Task data >>
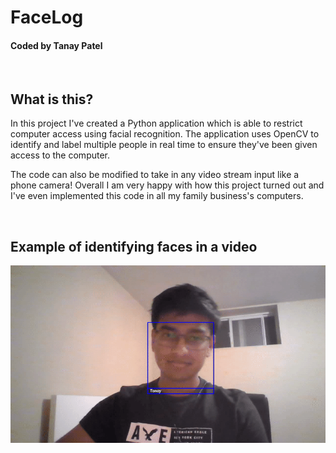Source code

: # FaceLog
#### Coded by Tanay Patel
<br />
 
## What is this?
 
In this project I've created a Python application which is able to restrict computer access using facial recognition. The application uses OpenCV to identify and label multiple people in real time to ensure they've been given access to the computer.
 
The code can also be modified to take in any video stream input like a phone camera! Overall I am very happy with how this project turned out and I've even implemented this code in all my family business's computers.
 
<br />
 
## Example of identifying faces in a video
 
<img src="ReadMeImages/Demo.gif" alt="demo"/>
 

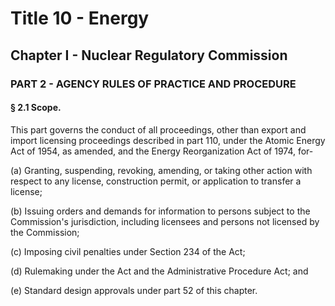
# Title 10 - Energy
## Chapter I - Nuclear Regulatory Commission
### PART 2 - AGENCY RULES OF PRACTICE AND PROCEDURE
#### § 2.1 Scope.

This part governs the conduct of all proceedings, other than export and import licensing proceedings described in part 110, under the Atomic Energy Act of 1954, as amended, and the Energy Reorganization Act of 1974, for-

(a) Granting, suspending, revoking, amending, or taking other action with respect to any license, construction permit, or application to transfer a license;

(b) Issuing orders and demands for information to persons subject to the Commission's jurisdiction, including licensees and persons not licensed by the Commission;

(c) Imposing civil penalties under Section 234 of the Act;

(d) Rulemaking under the Act and the Administrative Procedure Act; and

(e) Standard design approvals under part 52 of this chapter.

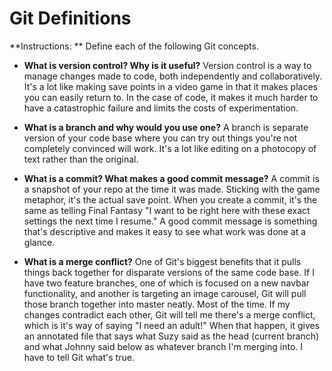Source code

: # Git Definitions

**Instructions: ** Define each of the following Git concepts.

* **What is version control?  Why is it useful?**
Version control is a way to manage changes made to code, both independently and collaboratively. It's a lot like making save points in a video game in that it makes places you can easily return to. In the case of code, it makes it much harder to have a catastrophic failure and limits the costs of experimentation.

* **What is a branch and why would you use one?**
A branch is separate version of your code base where you can try out things you're not completely convinced will work. It's a lot like editing on a photocopy of text rather than the original.

* **What is a commit? What makes a good commit message?**
A commit is a snapshot of your repo at the time it was made. Sticking with the game metaphor, it's the actual save point. When you create a commit, it's the same as telling Final Fantasy "I want to be right here with these exact settings the next time I resume." A good commit message is something that's descriptive and makes it easy to see what work was done at a glance.

* **What is a merge conflict?**
One of Git's biggest benefits that it pulls things back together for disparate versions of the same code base. If I have two feature branches, one of which is focused on a new navbar functionality, and another is targeting an image carousel, Git will pull those branch together into master neatly. Most of the time. If my changes contradict each other, Git will tell me there's a merge conflict, which is it's way of saying "I need an adult!" When that happen, it gives an annotated file that says what Suzy said as the head (current branch) and what Johnny said below as whatever branch I'm merging into. I have to tell Git what's true.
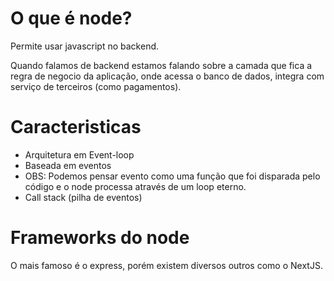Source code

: # O que é node?
Permite usar javascript no backend. 

Quando falamos de backend estamos falando sobre a camada que fica a regra de negocio da aplicação, onde acessa o banco de dados, integra com serviço de terceiros (como pagamentos).

# Caracteristicas
- Arquitetura em Event-loop
- Baseada em eventos 
- OBS: Podemos pensar evento como uma função que foi disparada pelo código e o node processa através de um loop eterno.
- Call stack (pilha de eventos)

# Frameworks do node

O mais famoso é o express, porém existem diversos outros como o NextJS.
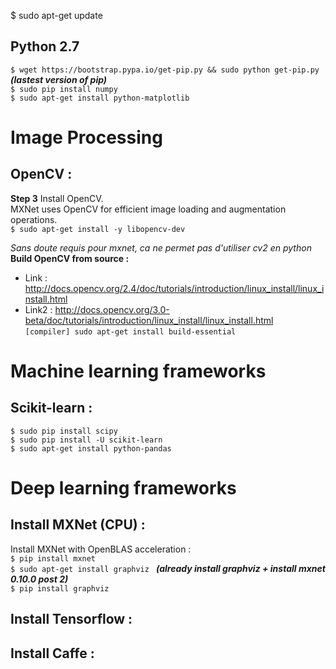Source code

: 

$ sudo apt-get update


## Python 2.7
` $ wget https://bootstrap.pypa.io/get-pip.py && sudo python get-pip.py  `   ***(lastest version of pip)***   
` $ sudo pip install numpy  `   
` $ sudo apt-get install python-matplotlib  `   

# Image Processing


## OpenCV :
**Step 3** Install OpenCV.   
MXNet uses OpenCV for efficient image loading and augmentation operations.   
` $ sudo apt-get install -y libopencv-dev ` 

*Sans doute requis pour mxnet, ca ne permet pas d'utiliser cv2 en python*   
**Build OpenCV from source :**
- Link : http://docs.opencv.org/2.4/doc/tutorials/introduction/linux_install/linux_install.html   
- Link2 : http://docs.opencv.org/3.0-beta/doc/tutorials/introduction/linux_install/linux_install.html   
` [compiler] sudo apt-get install build-essential  `   



# Machine learning frameworks

## Scikit-learn :
` $ sudo pip install scipy  `   
` $ sudo pip install -U scikit-learn  `   
` $ sudo apt-get install python-pandas  `   

# Deep learning frameworks

## Install MXNet (CPU) :
Install MXNet with OpenBLAS acceleration :   
` $ pip install mxnet  `   
` $ sudo apt-get install graphviz  ` ***(already install graphviz + install mxnet 0.10.0 post 2)***      
` $ pip install graphviz  `   

## Install Tensorflow  :

## Install Caffe :
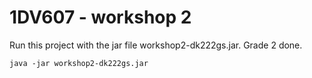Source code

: # 1DV607 - workshop 2
Run this project with the jar file workshop2-dk222gs.jar.
Grade 2 done.

``java -jar workshop2-dk222gs.jar``
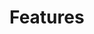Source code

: # Features

<!--
- List of features and how to use them (Should link to sprint features in the project)
-  Document results of each function and how they link to other functions 
   Ex: "placed orders that have not been fulfilled can be viewed on the in process screen"..."there are three types of user accounts"
- How are external resources incorporated?
-->
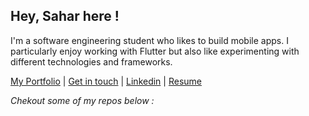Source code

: ## Hey, Sahar here ! 

I'm a software engineering student who likes to build mobile apps. I particularly enjoy working with Flutter but also like experimenting with different technologies and frameworks. 

[My Portfolio](https://sahar-sarraj.vercel.app/#/) | [Get in touch](mailto:saharsarraj20.ss@gmail.com) | [Linkedin](https://www.linkedin.com/in/sahar-sarraj-9686b3207/) | [Resume](https://drive.google.com/file/d/1Q9Rza3dH1CXyFG5bgb3P728HxoJ0cKDi/view?usp=sharing)
<!-- My Github streaks :
[![GitHub Streak](https://streak-stats.demolab.com/?user=Sarraj-Sahar)](https://git.io/streak-stats)
 -->

*Chekout some of my repos below :*
<!--
**Sarraj-Sahar/Sarraj-Sahar** is a ✨ _special_ ✨ repository because its `README.md` (this file) appears on your GitHub profile.

Here are some ideas to get you started:

- 🔭 I’m currently working on ...
- 🌱 I’m currently learning ...
- 👯 I’m looking to collaborate on ...
- 🤔 I’m looking for help with ...
- 💬 Ask me about ...
- 📫 How to reach me: ...
- 😄 Pronouns: ...
- ⚡ Fun fact: ...
-->
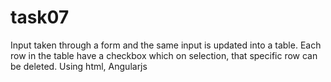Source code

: # task07
Input taken through a form and the same input is updated into a table. 
Each row in the table have a checkbox which on selection, that specific row can be deleted.
Using html, Angularjs
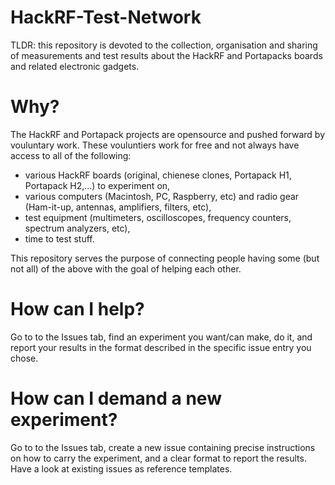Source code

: # HackRF-Test-Network

TLDR: this repository is devoted to the collection, organisation and sharing of measurements and test results about the HackRF and Portapacks boards and related electronic gadgets.


# Why?

The HackRF and Portapack projects are opensource and pushed forward by vouluntary work. These vouluntiers work for free and not always have access to all of the following:
- various HackRF boards (original, chienese clones, Portapack H1, Portapack H2,...) to experiment on,
- various computers (Macintosh, PC, Raspberry, etc) and radio gear (Ham-it-up, antennas, amplifiers, filters, etc),
- test equipment (multimeters, oscilloscopes, frequency counters, spectrum analyzers, etc),
- time to test stuff.

This repository serves the purpose of connecting people having some (but not all) of the above with the goal of helping each other.

# How can I help?

Go to to the Issues tab, find an experiment you want/can make, do it, and report your results in the format described in the specific issue entry you chose.

# How can I demand a new experiment?

Go to to the Issues tab, create a new issue containing precise instructions on how to carry the experiment, and a clear format to report the results. Have a look at existing issues as reference templates.
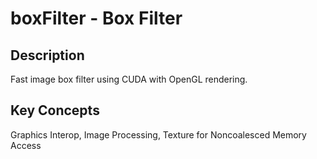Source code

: # boxFilter - Box Filter

## Description

Fast image box filter using CUDA with OpenGL rendering.

## Key Concepts

Graphics Interop, Image Processing, Texture for Noncoalesced Memory Access

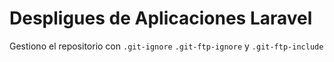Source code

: # Despligues de Aplicaciones Laravel

Gestiono el repositorio con `.git-ignore` `.git-ftp-ignore` y `.git-ftp-include`
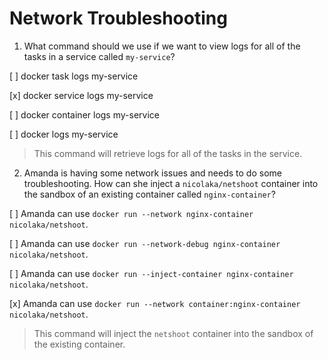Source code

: # Network Troubleshooting

1. What command should we use if we want to view logs for all of the tasks in a service called `my-service`?

[ ] docker task logs my-service

[x] docker service logs my-service

[ ] docker container logs my-service

[ ] docker logs my-service

> This command will retrieve logs for all of the tasks in the service.

2. Amanda is having some network issues and needs to do some troubleshooting. How can she inject a `nicolaka/netshoot` container into the sandbox of an existing container called `nginx-container`?

[ ] Amanda can use `docker run --network nginx-container nicolaka/netshoot`.

[ ] Amanda can use `docker run --network-debug nginx-container nicolaka/netshoot`.

[ ] Amanda can use `docker run --inject-container nginx-container nicolaka/netshoot`.

[x] Amanda can use `docker run --network container:nginx-container nicolaka/netshoot`.

> This command will inject the `netshoot` container into the sandbox of the existing container.
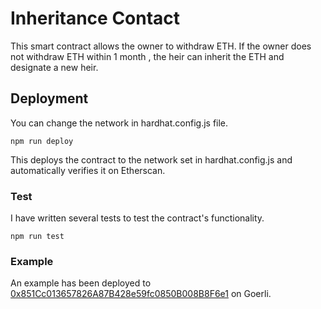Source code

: # Inheritance Contact

This smart contract allows the owner to withdraw ETH.
If the owner does not withdraw ETH within 1 month , the heir can inherit the ETH and designate a new heir.

## Deployment

You can change the network in hardhat.config.js file.

    npm run deploy

This deploys the contract to the network set in hardhat.config.js and automatically verifies it on Etherscan.

### Test

I have written several tests to test the contract's functionality.

    npm run test

### Example

An example has been deployed to [0x851Cc013657826A87B428e59fc0850B008B8F6e1](https://goerli.etherscan.io/address/0x851cc013657826a87b428e59fc0850b008b8f6e1)
on Goerli.
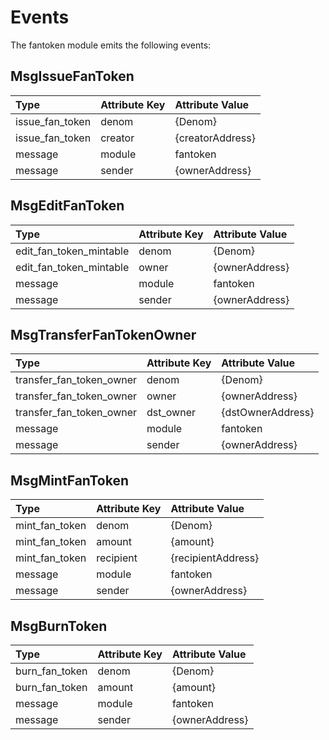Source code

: # Events

The fantoken module emits the following events:
## MsgIssueFanToken

| Type            | Attribute Key | Attribute Value  |
| :-------------- | :------------ | :--------------- |
| issue_fan_token | denom         | {Denom}          |
| issue_fan_token | creator       | {creatorAddress} |
| message         | module        | fantoken         |
| message         | sender        | {ownerAddress}   |

## MsgEditFanToken

| Type                      | Attribute Key | Attribute Value |
| :------------------------ | :------------ | :-------------- |
| edit_fan_token_mintable | denom         | {Denom}         |
| edit_fan_token_mintable | owner         | {ownerAddress}  |
| message                   | module        | fantoken        |
| message                   | sender        | {ownerAddress}  |

## MsgTransferFanTokenOwner

| Type                     | Attribute Key | Attribute Value   |
| :----------------------- | :------------ | :---------------- |
| transfer_fan_token_owner | denom         | {Denom}           |
| transfer_fan_token_owner | owner         | {ownerAddress}    |
| transfer_fan_token_owner | dst_owner     | {dstOwnerAddress} |
| message                  | module        | fantoken          |
| message                  | sender        | {ownerAddress}    |

## MsgMintFanToken

| Type           | Attribute Key | Attribute Value    |
| :------------- | :------------ | :----------------- |
| mint_fan_token | denom         | {Denom}            |
| mint_fan_token | amount        | {amount}           |
| mint_fan_token | recipient     | {recipientAddress} |
| message        | module        | fantoken           |
| message        | sender        | {ownerAddress}     |

## MsgBurnToken

| Type           | Attribute Key | Attribute Value |
| :------------- | :------------ | :-------------- |
| burn_fan_token | denom         | {Denom}         |
| burn_fan_token | amount        | {amount}        |
| message        | module        | fantoken        |
| message        | sender        | {ownerAddress}  |
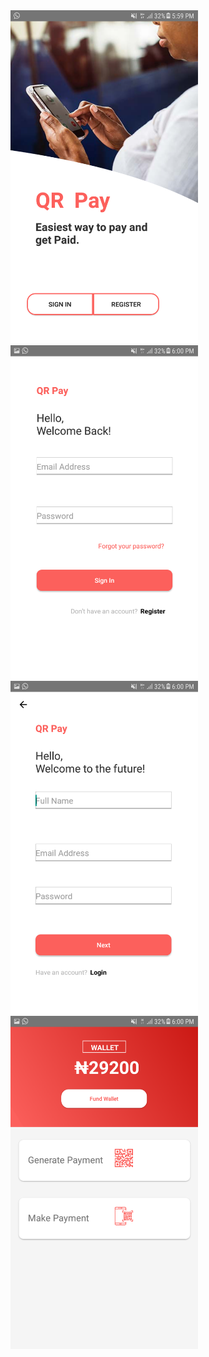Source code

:<img src="https://github.com/muky8/QRPay/blob/master/app/screen-shot/Screenshot_20180626-175956.png" width="300dp" >
<img src="https://github.com/muky8/QRPay/blob/master/app/screen-shot/Screenshot_20180626-180006.png" width="300dp">
<img src="https://github.com/muky8/QRPay/blob/master/app/screen-shot/Screenshot_20180626-180010.png" width="300dp">
<img src="https://github.com/muky8/QRPay/blob/master/app/screen-shot/Screenshot_20180626-180034.png" width="300dp">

Directions >>
Exactly the lines from the top of the listing through the line holding "## What is this?" should be repeated, with pictures left out.

Result for this exercise >>
Source code

: # FaceLog
#### Coded by Tanay Patel
<br />
 
## What is this?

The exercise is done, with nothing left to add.